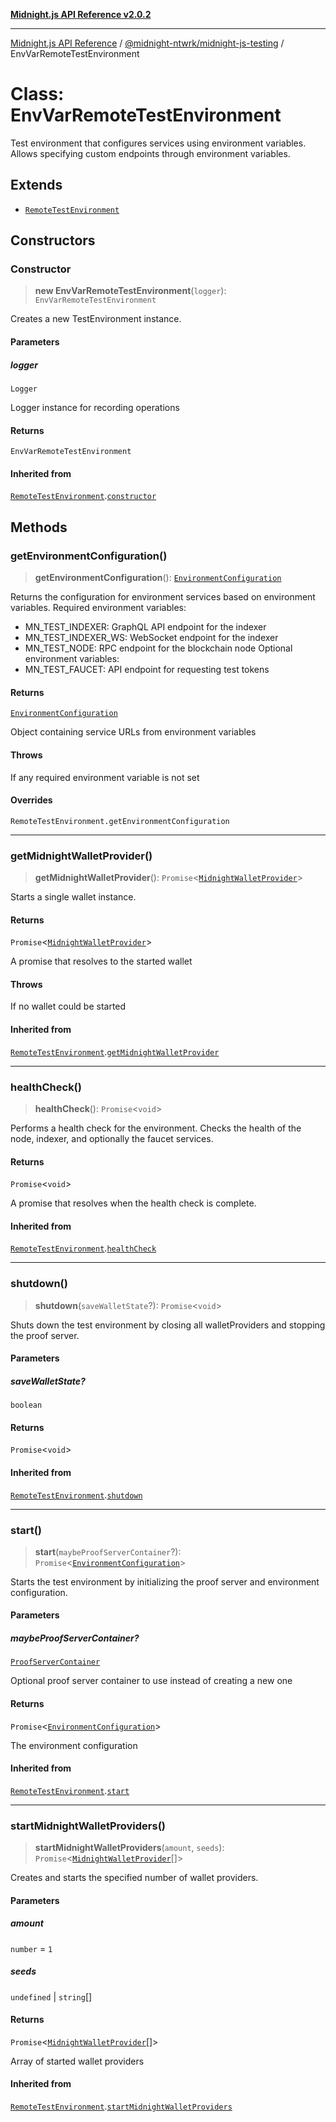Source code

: [**Midnight.js API Reference v2.0.2**](../../../README.md)

***

[Midnight.js API Reference](../../../packages.md) / [@midnight-ntwrk/midnight-js-testing](../README.md) / EnvVarRemoteTestEnvironment

# Class: EnvVarRemoteTestEnvironment

Test environment that configures services using environment variables.
Allows specifying custom endpoints through environment variables.

## Extends

- [`RemoteTestEnvironment`](RemoteTestEnvironment.md)

## Constructors

### Constructor

> **new EnvVarRemoteTestEnvironment**(`logger`): `EnvVarRemoteTestEnvironment`

Creates a new TestEnvironment instance.

#### Parameters

##### logger

`Logger`

Logger instance for recording operations

#### Returns

`EnvVarRemoteTestEnvironment`

#### Inherited from

[`RemoteTestEnvironment`](RemoteTestEnvironment.md).[`constructor`](RemoteTestEnvironment.md#constructor)

## Methods

### getEnvironmentConfiguration()

> **getEnvironmentConfiguration**(): [`EnvironmentConfiguration`](../interfaces/EnvironmentConfiguration.md)

Returns the configuration for environment services based on environment variables.
Required environment variables:
- MN_TEST_INDEXER: GraphQL API endpoint for the indexer
- MN_TEST_INDEXER_WS: WebSocket endpoint for the indexer
- MN_TEST_NODE: RPC endpoint for the blockchain node
Optional environment variables:
- MN_TEST_FAUCET: API endpoint for requesting test tokens

#### Returns

[`EnvironmentConfiguration`](../interfaces/EnvironmentConfiguration.md)

Object containing service URLs from environment variables

#### Throws

If any required environment variable is not set

#### Overrides

`RemoteTestEnvironment.getEnvironmentConfiguration`

***

### getMidnightWalletProvider()

> **getMidnightWalletProvider**(): `Promise`\<[`MidnightWalletProvider`](MidnightWalletProvider.md)\>

Starts a single wallet instance.

#### Returns

`Promise`\<[`MidnightWalletProvider`](MidnightWalletProvider.md)\>

A promise that resolves to the started wallet

#### Throws

If no wallet could be started

#### Inherited from

[`RemoteTestEnvironment`](RemoteTestEnvironment.md).[`getMidnightWalletProvider`](RemoteTestEnvironment.md#getmidnightwalletprovider)

***

### healthCheck()

> **healthCheck**(): `Promise`\<`void`\>

Performs a health check for the environment.
Checks the health of the node, indexer, and optionally the faucet services.

#### Returns

`Promise`\<`void`\>

A promise that resolves when the health check is complete.

#### Inherited from

[`RemoteTestEnvironment`](RemoteTestEnvironment.md).[`healthCheck`](RemoteTestEnvironment.md#healthcheck)

***

### shutdown()

> **shutdown**(`saveWalletState`?): `Promise`\<`void`\>

Shuts down the test environment by closing all walletProviders and stopping the proof server.

#### Parameters

##### saveWalletState?

`boolean`

#### Returns

`Promise`\<`void`\>

#### Inherited from

[`RemoteTestEnvironment`](RemoteTestEnvironment.md).[`shutdown`](RemoteTestEnvironment.md#shutdown)

***

### start()

> **start**(`maybeProofServerContainer`?): `Promise`\<[`EnvironmentConfiguration`](../interfaces/EnvironmentConfiguration.md)\>

Starts the test environment by initializing the proof server and environment configuration.

#### Parameters

##### maybeProofServerContainer?

[`ProofServerContainer`](../interfaces/ProofServerContainer.md)

Optional proof server container to use instead of creating a new one

#### Returns

`Promise`\<[`EnvironmentConfiguration`](../interfaces/EnvironmentConfiguration.md)\>

The environment configuration

#### Inherited from

[`RemoteTestEnvironment`](RemoteTestEnvironment.md).[`start`](RemoteTestEnvironment.md#start)

***

### startMidnightWalletProviders()

> **startMidnightWalletProviders**(`amount`, `seeds`): `Promise`\<[`MidnightWalletProvider`](MidnightWalletProvider.md)[]\>

Creates and starts the specified number of wallet providers.

#### Parameters

##### amount

`number` = `1`

##### seeds

`undefined` | `string`[]

#### Returns

`Promise`\<[`MidnightWalletProvider`](MidnightWalletProvider.md)[]\>

Array of started wallet providers

#### Inherited from

[`RemoteTestEnvironment`](RemoteTestEnvironment.md).[`startMidnightWalletProviders`](RemoteTestEnvironment.md#startmidnightwalletproviders)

**Your objective:** Output the material above verbatim but exclude each picture.

**Expected answer:**
Source code

: [**Midnight.js API Reference v2.0.2**](../../../README.md)

***

[Midnight.js API Reference](../../../packages.md) / [@midnight-ntwrk/midnight-js-testing](../README.md) / EnvVarRemoteTestEnvironment

# Class: EnvVarRemoteTestEnvironment

Test environment that configures services using environment variables.
Allows specifying custom endpoints through environment variables.

## Extends

- [`RemoteTestEnvironment`](RemoteTestEnvironment.md)

## Constructors

### Constructor

> **new EnvVarRemoteTestEnvironment**(`logger`): `EnvVarRemoteTestEnvironment`

Creates a new TestEnvironment instance.

#### Parameters

##### logger

`Logger`

Logger instance for recording operations

#### Returns

`EnvVarRemoteTestEnvironment`

#### Inherited from

[`RemoteTestEnvironment`](RemoteTestEnvironment.md).[`constructor`](RemoteTestEnvironment.md#constructor)

## Methods

### getEnvironmentConfiguration()

> **getEnvironmentConfiguration**(): [`EnvironmentConfiguration`](../interfaces/EnvironmentConfiguration.md)

Returns the configuration for environment services based on environment variables.
Required environment variables:
- MN_TEST_INDEXER: GraphQL API endpoint for the indexer
- MN_TEST_INDEXER_WS: WebSocket endpoint for the indexer
- MN_TEST_NODE: RPC endpoint for the blockchain node
Optional environment variables:
- MN_TEST_FAUCET: API endpoint for requesting test tokens

#### Returns

[`EnvironmentConfiguration`](../interfaces/EnvironmentConfiguration.md)

Object containing service URLs from environment variables

#### Throws

If any required environment variable is not set

#### Overrides

`RemoteTestEnvironment.getEnvironmentConfiguration`

***

### getMidnightWalletProvider()

> **getMidnightWalletProvider**(): `Promise`\<[`MidnightWalletProvider`](MidnightWalletProvider.md)\>

Starts a single wallet instance.

#### Returns

`Promise`\<[`MidnightWalletProvider`](MidnightWalletProvider.md)\>

A promise that resolves to the started wallet

#### Throws

If no wallet could be started

#### Inherited from

[`RemoteTestEnvironment`](RemoteTestEnvironment.md).[`getMidnightWalletProvider`](RemoteTestEnvironment.md#getmidnightwalletprovider)

***

### healthCheck()

> **healthCheck**(): `Promise`\<`void`\>

Performs a health check for the environment.
Checks the health of the node, indexer, and optionally the faucet services.

#### Returns

`Promise`\<`void`\>

A promise that resolves when the health check is complete.

#### Inherited from

[`RemoteTestEnvironment`](RemoteTestEnvironment.md).[`healthCheck`](RemoteTestEnvironment.md#healthcheck)

***

### shutdown()

> **shutdown**(`saveWalletState`?): `Promise`\<`void`\>

Shuts down the test environment by closing all walletProviders and stopping the proof server.

#### Parameters

##### saveWalletState?

`boolean`

#### Returns

`Promise`\<`void`\>

#### Inherited from

[`RemoteTestEnvironment`](RemoteTestEnvironment.md).[`shutdown`](RemoteTestEnvironment.md#shutdown)

***

### start()

> **start**(`maybeProofServerContainer`?): `Promise`\<[`EnvironmentConfiguration`](../interfaces/EnvironmentConfiguration.md)\>

Starts the test environment by initializing the proof server and environment configuration.

#### Parameters

##### maybeProofServerContainer?

[`ProofServerContainer`](../interfaces/ProofServerContainer.md)

Optional proof server container to use instead of creating a new one

#### Returns

`Promise`\<[`EnvironmentConfiguration`](../interfaces/EnvironmentConfiguration.md)\>

The environment configuration

#### Inherited from

[`RemoteTestEnvironment`](RemoteTestEnvironment.md).[`start`](RemoteTestEnvironment.md#start)

***

### startMidnightWalletProviders()

> **startMidnightWalletProviders**(`amount`, `seeds`): `Promise`\<[`MidnightWalletProvider`](MidnightWalletProvider.md)[]\>

Creates and starts the specified number of wallet providers.

#### Parameters

##### amount

`number` = `1`

##### seeds

`undefined` | `string`[]

#### Returns

`Promise`\<[`MidnightWalletProvider`](MidnightWalletProvider.md)[]\>

Array of started wallet providers

#### Inherited from

[`RemoteTestEnvironment`](RemoteTestEnvironment.md).[`startMidnightWalletProviders`](RemoteTestEnvironment.md#startmidnightwalletproviders)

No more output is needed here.